Wednesday, July 24, 2013

China’s mother bank spoils her children rotten


Children in kindergarten always expect plenty of candy.

The teacher thinks it’s a better idea to distribute the candy directly herself, but some enterprising kids trade candies among themselves. Some children have a theory that when they run out of candy, the kindergarten will dole out more. So when their stockpile begins to run out they sit in the front row, with open hands.

This is a fable for the financial market, and is what Zhang Xiaohui, director-general of the Bureau of Monetary Policy at the People’s Bank of China (PBOC), told commercial bankers in a meeting on 21 June. She pointed out that the financial market deludes itself into thinking there is unlimited cheap money and criticised commercial banks for having more interest in borrowing and lending with each other than in serving the real economy. Some commercial banks believe that, with the slowdown of economic growth, there will be a new round of stimulus policy, so they have tried to move faster than their competitors by expanding credit as quickly as possible. But Zhang warned the overstretched lenders to stop their bad habits immediately.

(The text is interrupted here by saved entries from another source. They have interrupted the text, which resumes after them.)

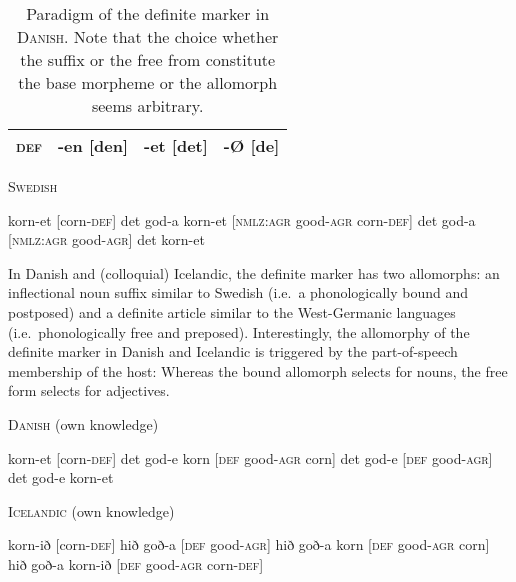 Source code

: {\begin{table}[h]
\begin{center}
\begin{footnotesize}
\begin{tabular}{l | ccc}
\hline
\textsc{def}&-en [den]			&-et [det]			&-{Ø} [de]\\
\hline
\hline
\end{tabular}
\caption[Paradigm of \textsc{def} in \textsc{Danish}]{Paradigm of the definite marker in \textsc{Danish}. Note that the choice whether the suffix or the free from constitute the base morpheme or the allomorph seems arbitrary.}\label{danish defallomorph}
\end{footnotesize}
\end{center}
\end{table}
\newpage
\begin{exe}
\ex \textsc{Swedish}
\begin{xlist}
\ex korn-et [corn-\textsc{def}]
\ex det god-a korn-et [\textsc{nmlz:agr} good-\textsc{agr} corn-\textsc{def}]
\ex det god-a [\textsc{nmlz:agr} good-\textsc{agr}]
\ex *det korn-et
\end{xlist}
\end{exe}
In Danish and (colloquial) Icelandic, the definite marker has two allomorphs: an inflectional noun suffix similar to Swedish (i.e.~a phonologically bound and postposed) and a definite article similar to the West-Germanic languages (i.e.~phonologically free and preposed). Interestingly, the allomorphy of the definite marker in Danish and Icelandic is triggered by the part-of-speech membership of the host: Whereas the bound allomorph selects for nouns, the free form selects for adjectives.
\begin{exe}
\ex \textsc{Danish} (own knowledge)
\begin{xlist}
\ex 	korn-et [corn-\textsc{def}]
\ex	det god-e korn [\textsc{def} good-\textsc{agr} corn]
\ex	det god-e [\textsc{def} good-\textsc{agr}]
\ex	*det god-e korn-et
\end{xlist}
\end{exe}
\begin{exe}
\ex \textsc{Icelandic} (own knowledge)
\begin{xlist}
\ex 	korn-ið [corn-\textsc{def}]
\ex	hið goð-a [\textsc{def} good-\textsc{agr}]
\ex	hið goð-a korn [\textsc{def} good-\textsc{agr} corn]
\ex	*hið goð-a korn-ið [\textsc{def} good-\textsc{agr} corn-\textsc{def}]
\end{xlist}
\end{exe}
}
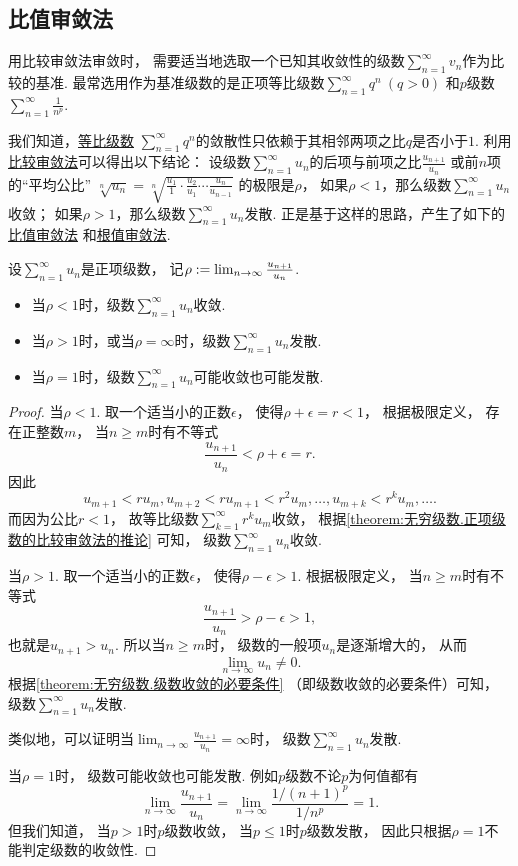 \subsection{比值审敛法}
用比较审敛法审敛时，
需要适当地选取一个已知其收敛性的级数\(\sum_{n=1}^\infty v_n\)作为比较的基准.
最常选用作为基准级数的是正项等比级数\(\sum_{n=1}^\infty q^n\ (q>0)\)
和\(p\)级数\(\sum_{n=1}^\infty \frac1{n^p}\).

我们知道，\hyperref[example:无穷级数.等比级数的收敛性]{等比级数}
\(\sum_{n=1}^\infty q^n\)的敛散性只依赖于其相邻两项之比\(q\)是否小于\(1\).
利用\hyperref[theorem:无穷级数.正项级数的比较审敛法]{比较审敛法}可以得出以下结论：
设级数\(\sum_{n=1}^\infty u_n\)的后项与前项之比\(\frac{u_{n+1}}{u_n}\)
或前\(n\)项的“平均公比”
\(\sqrt[n]{u_n}
= \sqrt[n]{\frac{u_1}1\cdot\frac{u_2}{u_1}\dotsm\frac{u_n}{u_{n-1}}}\)
的极限是\(\rho\)，
如果\(\rho<1\)，那么级数\(\sum_{n=1}^\infty u_n\)收敛；
如果\(\rho>1\)，那么级数\(\sum_{n=1}^\infty u_n\)发散.
正是基于这样的思路，产生了如下的\hyperref[theorem:无穷级数.正项级数的比值审敛法]{比值审敛法}%
和\hyperref[theorem:无穷级数.正项级数的根值审敛法]{根值审敛法}.

\begin{theorem}\label{theorem:无穷级数.正项级数的比值审敛法}
设\(\sum_{n=1}^\infty u_n\)是正项级数，
记\(\rho := \lim_{n\to\infty} \frac{u_{n+1}}{u_n}\).
\begin{itemize}
	\item 当\(\rho<1\)时，级数\(\sum_{n=1}^\infty u_n\)收敛.
	\item 当\(\rho>1\)时，或当\(\rho=\infty\)时，级数\(\sum_{n=1}^\infty u_n\)发散.
	\item 当\(\rho=1\)时，级数\(\sum_{n=1}^\infty u_n\)可能收敛也可能发散.
\end{itemize}
\begin{proof}
当\(\rho<1\).
取一个适当小的正数\(\epsilon\)，
使得\(\rho+\epsilon=r<1\)，
根据极限定义，
存在正整数\(m\)，
当\(n \geq m\)时有不等式\[
	\frac{u_{n+1}}{u_n} < \rho + \epsilon = r.
\]
因此\[
	u_{m+1} < r u_m,
	u_{m+2} < r u_{m+1} < r^2 u_m,
	\dotsc,
	u_{m+k} < r^k u_m,
	\dotsc.
\]
而因为公比\(r<1\)，
故等比级数\(\sum_{k=1}^\infty r^k u_m\)收敛，
根据\cref{theorem:无穷级数.正项级数的比较审敛法的推论} 可知，
级数\(\sum_{n=1}^\infty u_n\)收敛.

当\(\rho>1\).
取一个适当小的正数\(\epsilon\)，
使得\(\rho-\epsilon>1\).
根据极限定义，
当\(n \geq m\)时有不等式\[
	\frac{u_{n+1}}{u_n} > \rho-\epsilon > 1,
\]
也就是\(u_{n+1}>u_n\).
所以当\(n \geq m\)时，
级数的一般项\(u_n\)是逐渐增大的，
从而\[
	\lim_{n\to\infty} u_n \neq 0.
\]
根据\cref{theorem:无穷级数.级数收敛的必要条件} （即级数收敛的必要条件）可知，
级数\(\sum_{n=1}^\infty u_n\)发散.

类似地，可以证明当\(\lim_{n\to\infty} \frac{u_{n+1}}{u_n} = \infty\)时，
级数\(\sum_{n=1}^\infty u_n\)发散.

当\(\rho = 1\)时，
级数可能收敛也可能发散.
例如\(p\)级数不论\(p\)为何值都有\[
	\lim_{n\to\infty} \frac{u_{n+1}}{u_n}
	= \lim_{n\to\infty} \frac{1/(n+1)^p}{1/n^p} = 1.
\]
但我们知道，
当\(p>1\)时\(p\)级数收敛，
当\(p\leq1\)时\(p\)级数发散，
因此只根据\(\rho=1\)不能判定级数的收敛性.
\end{proof}
\end{theorem}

Zhang’s speech was made right after the panic in the Chinese inter-bank market on 20 June. There had been less liquidity in the market since mid-May, but the financial market didn’t worry. They believed the central bank would bail them out. After all, it has happened before. Whenever the financial market gets tired and hungry, ‘Mother Central Bank’, as the PBOC has come to be known, is there to offer some nourishment. But times are changing. All of a sudden the loving mother was telling her kids they had to fend for themselves. Even when liquidity was sucked out of the market and short-term interbank rates were pushed to record highs, with banks charging each other 25 per cent for overnight money, the central bank refused to lend a hand.

I have some sympathy for the PBOC. China’s financial institutions have been spoiled. After the global financial crisis, in order to save China from an economic crisis, state-owned enterprises and local governments were encouraged to borrow as much money as they wanted and squander it on real estate or reckless infrastructure projects. Now, the party is over.

But how strong can the central bank be? On 24 June, four days after the interest rate hike, the Shanghai Composite Index suffered its worst one-day percentage loss in nearly four years, plunging 5.3 per cent, while the Shenzhen Composite Index dived 6.1 per cent. The central bank quietly changed its tune and injected liquidity. Ha, what a familiar story: this time I will forgive you, and next time I will not.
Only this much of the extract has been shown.